→ **Exercise instructions**
Some lines in the records below may hold the word "bash"; give the number of those lines and nothing else.

(Given data)

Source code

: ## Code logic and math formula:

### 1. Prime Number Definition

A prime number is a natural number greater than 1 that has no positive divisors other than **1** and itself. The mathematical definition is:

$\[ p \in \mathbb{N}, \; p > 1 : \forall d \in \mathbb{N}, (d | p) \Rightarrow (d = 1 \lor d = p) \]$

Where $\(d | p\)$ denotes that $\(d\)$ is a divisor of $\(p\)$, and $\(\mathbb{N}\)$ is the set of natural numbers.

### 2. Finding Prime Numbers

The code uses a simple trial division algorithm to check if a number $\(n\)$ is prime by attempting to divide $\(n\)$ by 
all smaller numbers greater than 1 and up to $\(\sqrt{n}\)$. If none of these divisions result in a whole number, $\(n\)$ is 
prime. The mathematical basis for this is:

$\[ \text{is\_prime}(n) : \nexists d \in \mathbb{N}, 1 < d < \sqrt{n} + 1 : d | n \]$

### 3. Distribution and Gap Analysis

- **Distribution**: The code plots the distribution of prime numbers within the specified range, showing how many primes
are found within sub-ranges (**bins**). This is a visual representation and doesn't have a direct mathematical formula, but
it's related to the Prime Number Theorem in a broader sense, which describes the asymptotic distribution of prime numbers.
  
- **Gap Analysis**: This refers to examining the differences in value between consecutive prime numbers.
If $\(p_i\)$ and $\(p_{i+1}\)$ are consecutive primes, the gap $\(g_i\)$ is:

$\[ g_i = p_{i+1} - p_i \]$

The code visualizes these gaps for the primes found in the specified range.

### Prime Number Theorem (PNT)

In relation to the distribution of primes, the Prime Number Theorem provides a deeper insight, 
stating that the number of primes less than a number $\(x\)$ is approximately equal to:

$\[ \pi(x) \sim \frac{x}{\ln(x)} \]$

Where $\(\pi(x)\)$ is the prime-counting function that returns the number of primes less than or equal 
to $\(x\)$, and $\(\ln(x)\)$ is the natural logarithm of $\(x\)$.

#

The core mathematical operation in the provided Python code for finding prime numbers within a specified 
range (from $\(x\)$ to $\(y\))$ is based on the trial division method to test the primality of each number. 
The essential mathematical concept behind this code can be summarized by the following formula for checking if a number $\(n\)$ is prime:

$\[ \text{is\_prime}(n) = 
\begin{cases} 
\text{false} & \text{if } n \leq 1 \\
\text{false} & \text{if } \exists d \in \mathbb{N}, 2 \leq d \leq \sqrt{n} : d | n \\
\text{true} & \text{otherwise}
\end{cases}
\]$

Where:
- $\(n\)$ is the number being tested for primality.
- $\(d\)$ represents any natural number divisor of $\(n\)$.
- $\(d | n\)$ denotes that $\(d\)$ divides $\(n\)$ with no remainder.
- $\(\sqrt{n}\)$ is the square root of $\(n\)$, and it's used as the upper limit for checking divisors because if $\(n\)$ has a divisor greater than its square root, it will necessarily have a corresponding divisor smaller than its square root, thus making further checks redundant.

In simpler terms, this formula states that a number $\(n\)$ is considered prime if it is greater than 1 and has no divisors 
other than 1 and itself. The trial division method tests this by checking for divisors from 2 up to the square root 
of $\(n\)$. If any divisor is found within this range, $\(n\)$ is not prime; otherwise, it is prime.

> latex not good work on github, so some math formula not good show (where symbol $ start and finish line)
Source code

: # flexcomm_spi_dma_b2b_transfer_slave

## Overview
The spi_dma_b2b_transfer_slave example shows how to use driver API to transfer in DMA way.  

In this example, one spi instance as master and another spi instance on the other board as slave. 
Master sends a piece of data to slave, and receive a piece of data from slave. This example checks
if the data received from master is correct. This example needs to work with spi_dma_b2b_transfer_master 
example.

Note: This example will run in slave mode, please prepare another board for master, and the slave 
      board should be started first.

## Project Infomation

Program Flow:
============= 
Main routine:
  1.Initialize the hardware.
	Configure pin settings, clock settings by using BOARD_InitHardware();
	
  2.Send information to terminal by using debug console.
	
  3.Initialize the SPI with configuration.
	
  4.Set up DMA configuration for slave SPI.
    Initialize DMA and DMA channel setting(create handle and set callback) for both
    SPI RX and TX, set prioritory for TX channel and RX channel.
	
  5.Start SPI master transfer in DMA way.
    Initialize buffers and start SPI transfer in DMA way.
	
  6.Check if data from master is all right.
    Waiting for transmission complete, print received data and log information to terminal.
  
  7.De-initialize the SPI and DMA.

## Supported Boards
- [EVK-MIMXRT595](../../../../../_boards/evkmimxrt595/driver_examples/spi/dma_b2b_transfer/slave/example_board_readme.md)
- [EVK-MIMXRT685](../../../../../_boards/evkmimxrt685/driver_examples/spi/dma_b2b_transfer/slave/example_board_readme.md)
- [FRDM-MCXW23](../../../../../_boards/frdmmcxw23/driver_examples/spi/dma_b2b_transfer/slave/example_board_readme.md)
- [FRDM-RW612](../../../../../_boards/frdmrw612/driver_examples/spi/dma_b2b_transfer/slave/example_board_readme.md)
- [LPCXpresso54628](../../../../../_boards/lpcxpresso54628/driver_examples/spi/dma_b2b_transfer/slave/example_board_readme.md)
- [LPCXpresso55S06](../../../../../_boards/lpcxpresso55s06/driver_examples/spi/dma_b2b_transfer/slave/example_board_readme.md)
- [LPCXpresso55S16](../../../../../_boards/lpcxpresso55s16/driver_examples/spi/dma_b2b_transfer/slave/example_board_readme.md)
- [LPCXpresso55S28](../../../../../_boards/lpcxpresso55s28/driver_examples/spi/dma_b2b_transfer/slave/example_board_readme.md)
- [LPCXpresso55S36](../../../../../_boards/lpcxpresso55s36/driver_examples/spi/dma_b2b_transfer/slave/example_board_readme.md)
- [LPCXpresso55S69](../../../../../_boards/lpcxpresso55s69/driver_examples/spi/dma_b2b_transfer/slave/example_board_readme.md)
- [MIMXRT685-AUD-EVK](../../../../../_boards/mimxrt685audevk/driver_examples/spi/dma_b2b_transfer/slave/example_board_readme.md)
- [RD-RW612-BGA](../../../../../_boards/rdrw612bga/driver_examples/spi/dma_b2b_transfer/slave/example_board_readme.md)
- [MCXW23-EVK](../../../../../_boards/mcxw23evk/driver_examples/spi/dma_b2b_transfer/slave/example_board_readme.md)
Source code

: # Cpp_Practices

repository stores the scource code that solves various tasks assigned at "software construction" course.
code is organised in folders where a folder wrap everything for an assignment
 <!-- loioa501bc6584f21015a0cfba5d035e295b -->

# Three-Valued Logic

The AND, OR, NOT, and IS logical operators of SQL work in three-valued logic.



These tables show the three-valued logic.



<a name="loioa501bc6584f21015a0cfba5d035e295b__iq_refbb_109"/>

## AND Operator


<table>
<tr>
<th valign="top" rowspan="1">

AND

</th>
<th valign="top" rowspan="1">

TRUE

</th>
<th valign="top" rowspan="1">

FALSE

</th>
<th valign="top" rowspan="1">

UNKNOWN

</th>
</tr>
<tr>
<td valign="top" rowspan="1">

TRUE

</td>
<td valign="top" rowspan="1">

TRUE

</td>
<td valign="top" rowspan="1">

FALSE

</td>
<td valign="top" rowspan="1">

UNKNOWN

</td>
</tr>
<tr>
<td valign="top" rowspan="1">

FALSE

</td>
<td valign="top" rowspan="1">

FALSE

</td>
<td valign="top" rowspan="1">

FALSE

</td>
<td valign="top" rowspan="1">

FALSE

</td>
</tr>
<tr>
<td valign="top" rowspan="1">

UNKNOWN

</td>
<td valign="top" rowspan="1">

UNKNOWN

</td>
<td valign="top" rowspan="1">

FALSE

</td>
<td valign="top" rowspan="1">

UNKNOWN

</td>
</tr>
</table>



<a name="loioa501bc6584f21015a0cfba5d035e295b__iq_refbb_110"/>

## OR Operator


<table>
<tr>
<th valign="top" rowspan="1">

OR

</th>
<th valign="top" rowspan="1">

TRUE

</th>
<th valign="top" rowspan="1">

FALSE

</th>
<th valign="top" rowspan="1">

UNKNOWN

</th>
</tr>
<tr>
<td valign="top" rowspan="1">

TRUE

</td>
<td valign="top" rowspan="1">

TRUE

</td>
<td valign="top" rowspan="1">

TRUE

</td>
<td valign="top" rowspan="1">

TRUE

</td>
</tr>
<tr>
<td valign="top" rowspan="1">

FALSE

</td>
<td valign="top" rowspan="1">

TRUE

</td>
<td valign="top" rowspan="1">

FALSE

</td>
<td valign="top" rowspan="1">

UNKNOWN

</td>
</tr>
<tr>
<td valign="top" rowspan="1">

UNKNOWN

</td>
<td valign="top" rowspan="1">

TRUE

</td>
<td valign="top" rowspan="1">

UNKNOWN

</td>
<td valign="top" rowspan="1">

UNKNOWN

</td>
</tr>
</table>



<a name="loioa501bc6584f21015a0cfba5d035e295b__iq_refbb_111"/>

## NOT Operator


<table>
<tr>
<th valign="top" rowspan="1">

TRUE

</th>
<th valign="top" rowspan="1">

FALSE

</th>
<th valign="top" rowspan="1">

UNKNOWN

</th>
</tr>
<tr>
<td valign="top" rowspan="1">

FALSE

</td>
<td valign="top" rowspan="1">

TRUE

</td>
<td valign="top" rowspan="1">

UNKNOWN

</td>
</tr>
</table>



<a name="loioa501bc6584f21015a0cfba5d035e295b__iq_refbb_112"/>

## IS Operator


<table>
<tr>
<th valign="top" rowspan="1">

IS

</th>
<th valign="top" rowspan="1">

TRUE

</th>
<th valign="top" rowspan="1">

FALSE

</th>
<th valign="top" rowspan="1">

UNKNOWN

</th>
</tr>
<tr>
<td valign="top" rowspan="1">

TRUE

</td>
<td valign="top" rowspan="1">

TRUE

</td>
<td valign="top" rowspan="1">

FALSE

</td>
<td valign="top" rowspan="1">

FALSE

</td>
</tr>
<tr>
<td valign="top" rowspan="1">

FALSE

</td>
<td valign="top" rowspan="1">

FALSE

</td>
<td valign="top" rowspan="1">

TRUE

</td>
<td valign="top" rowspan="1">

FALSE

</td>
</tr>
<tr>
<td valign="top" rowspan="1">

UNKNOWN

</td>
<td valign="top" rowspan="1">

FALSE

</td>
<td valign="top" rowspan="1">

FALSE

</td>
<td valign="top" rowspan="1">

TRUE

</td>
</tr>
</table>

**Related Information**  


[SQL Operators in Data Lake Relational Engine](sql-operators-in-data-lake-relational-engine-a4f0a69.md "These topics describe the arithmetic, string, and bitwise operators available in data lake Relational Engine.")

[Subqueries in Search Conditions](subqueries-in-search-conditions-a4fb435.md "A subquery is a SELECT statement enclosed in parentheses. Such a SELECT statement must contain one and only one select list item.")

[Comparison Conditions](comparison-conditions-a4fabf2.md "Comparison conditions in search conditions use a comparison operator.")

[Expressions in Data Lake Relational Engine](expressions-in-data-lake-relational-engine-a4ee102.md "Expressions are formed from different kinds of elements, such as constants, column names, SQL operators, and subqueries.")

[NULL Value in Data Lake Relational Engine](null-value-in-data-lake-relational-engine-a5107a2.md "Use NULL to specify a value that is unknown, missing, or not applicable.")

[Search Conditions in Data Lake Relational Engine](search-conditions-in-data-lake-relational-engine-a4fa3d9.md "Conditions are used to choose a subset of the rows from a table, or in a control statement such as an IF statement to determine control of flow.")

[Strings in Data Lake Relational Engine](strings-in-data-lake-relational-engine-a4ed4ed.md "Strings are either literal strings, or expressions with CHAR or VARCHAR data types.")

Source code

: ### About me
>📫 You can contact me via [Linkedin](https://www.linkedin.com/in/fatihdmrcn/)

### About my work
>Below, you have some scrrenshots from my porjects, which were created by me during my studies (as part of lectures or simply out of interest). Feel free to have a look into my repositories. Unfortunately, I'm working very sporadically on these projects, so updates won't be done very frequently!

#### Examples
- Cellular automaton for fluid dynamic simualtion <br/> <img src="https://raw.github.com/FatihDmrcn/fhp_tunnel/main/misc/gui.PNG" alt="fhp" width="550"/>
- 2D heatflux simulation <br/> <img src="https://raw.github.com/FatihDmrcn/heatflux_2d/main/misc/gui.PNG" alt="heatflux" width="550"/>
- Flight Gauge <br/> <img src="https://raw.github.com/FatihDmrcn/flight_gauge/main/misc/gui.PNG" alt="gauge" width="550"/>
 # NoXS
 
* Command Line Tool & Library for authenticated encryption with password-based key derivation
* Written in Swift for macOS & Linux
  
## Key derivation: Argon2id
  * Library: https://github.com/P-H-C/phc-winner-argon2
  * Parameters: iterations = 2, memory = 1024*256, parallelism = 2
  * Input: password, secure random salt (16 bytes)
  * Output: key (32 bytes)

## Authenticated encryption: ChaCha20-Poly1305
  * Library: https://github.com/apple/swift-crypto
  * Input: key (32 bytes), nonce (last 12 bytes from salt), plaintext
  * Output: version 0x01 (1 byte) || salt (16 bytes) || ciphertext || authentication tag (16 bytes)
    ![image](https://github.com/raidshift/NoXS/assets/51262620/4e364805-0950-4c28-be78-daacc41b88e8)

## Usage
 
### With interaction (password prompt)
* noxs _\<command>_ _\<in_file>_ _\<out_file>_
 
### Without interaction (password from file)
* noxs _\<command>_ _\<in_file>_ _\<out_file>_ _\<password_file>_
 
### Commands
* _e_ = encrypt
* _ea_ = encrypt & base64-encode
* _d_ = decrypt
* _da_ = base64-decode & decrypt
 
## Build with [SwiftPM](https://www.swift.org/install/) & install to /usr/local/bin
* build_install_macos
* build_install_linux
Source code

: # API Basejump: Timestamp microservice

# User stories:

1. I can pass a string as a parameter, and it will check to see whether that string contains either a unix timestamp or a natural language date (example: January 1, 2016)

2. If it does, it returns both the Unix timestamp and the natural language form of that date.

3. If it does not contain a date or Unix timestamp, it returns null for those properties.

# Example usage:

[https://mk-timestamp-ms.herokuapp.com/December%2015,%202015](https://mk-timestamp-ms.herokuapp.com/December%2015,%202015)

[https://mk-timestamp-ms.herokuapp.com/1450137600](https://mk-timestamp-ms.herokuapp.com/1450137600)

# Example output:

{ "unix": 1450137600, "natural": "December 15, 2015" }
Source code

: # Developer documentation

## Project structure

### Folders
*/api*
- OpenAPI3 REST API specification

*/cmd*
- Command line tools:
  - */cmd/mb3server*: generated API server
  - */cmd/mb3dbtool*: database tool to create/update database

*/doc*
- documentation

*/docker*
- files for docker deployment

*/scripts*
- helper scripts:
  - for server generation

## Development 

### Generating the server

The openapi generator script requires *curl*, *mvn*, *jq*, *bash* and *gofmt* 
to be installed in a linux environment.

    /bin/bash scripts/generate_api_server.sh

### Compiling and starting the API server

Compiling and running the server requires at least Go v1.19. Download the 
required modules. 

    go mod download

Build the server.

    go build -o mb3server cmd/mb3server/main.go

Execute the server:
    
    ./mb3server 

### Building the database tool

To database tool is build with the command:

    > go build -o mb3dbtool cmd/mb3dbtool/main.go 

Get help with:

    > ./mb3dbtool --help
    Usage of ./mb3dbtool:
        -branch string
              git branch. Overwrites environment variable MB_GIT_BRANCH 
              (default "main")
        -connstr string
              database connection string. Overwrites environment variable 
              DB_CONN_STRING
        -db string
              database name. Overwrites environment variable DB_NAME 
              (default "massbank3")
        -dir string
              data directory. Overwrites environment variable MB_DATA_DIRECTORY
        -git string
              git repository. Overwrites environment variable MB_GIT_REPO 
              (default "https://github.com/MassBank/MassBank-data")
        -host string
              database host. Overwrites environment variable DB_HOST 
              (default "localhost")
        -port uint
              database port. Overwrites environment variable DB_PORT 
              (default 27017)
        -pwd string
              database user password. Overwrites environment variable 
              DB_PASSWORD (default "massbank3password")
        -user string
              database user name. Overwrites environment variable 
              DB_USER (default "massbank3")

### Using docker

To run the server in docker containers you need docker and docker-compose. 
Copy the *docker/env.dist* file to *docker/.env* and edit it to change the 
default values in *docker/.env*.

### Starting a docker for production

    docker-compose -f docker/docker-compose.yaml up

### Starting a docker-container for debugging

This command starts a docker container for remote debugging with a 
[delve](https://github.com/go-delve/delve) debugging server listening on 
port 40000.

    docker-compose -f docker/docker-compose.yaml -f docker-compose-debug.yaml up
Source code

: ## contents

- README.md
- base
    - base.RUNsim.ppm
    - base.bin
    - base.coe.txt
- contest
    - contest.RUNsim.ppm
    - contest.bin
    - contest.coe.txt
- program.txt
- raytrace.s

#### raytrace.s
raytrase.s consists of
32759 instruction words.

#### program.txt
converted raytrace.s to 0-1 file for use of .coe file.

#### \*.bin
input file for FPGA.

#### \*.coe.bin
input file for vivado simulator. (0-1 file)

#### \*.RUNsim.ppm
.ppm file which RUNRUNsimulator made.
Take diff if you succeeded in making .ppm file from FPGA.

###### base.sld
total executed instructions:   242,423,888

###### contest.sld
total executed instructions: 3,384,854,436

(End Given data)

→ **Output**
2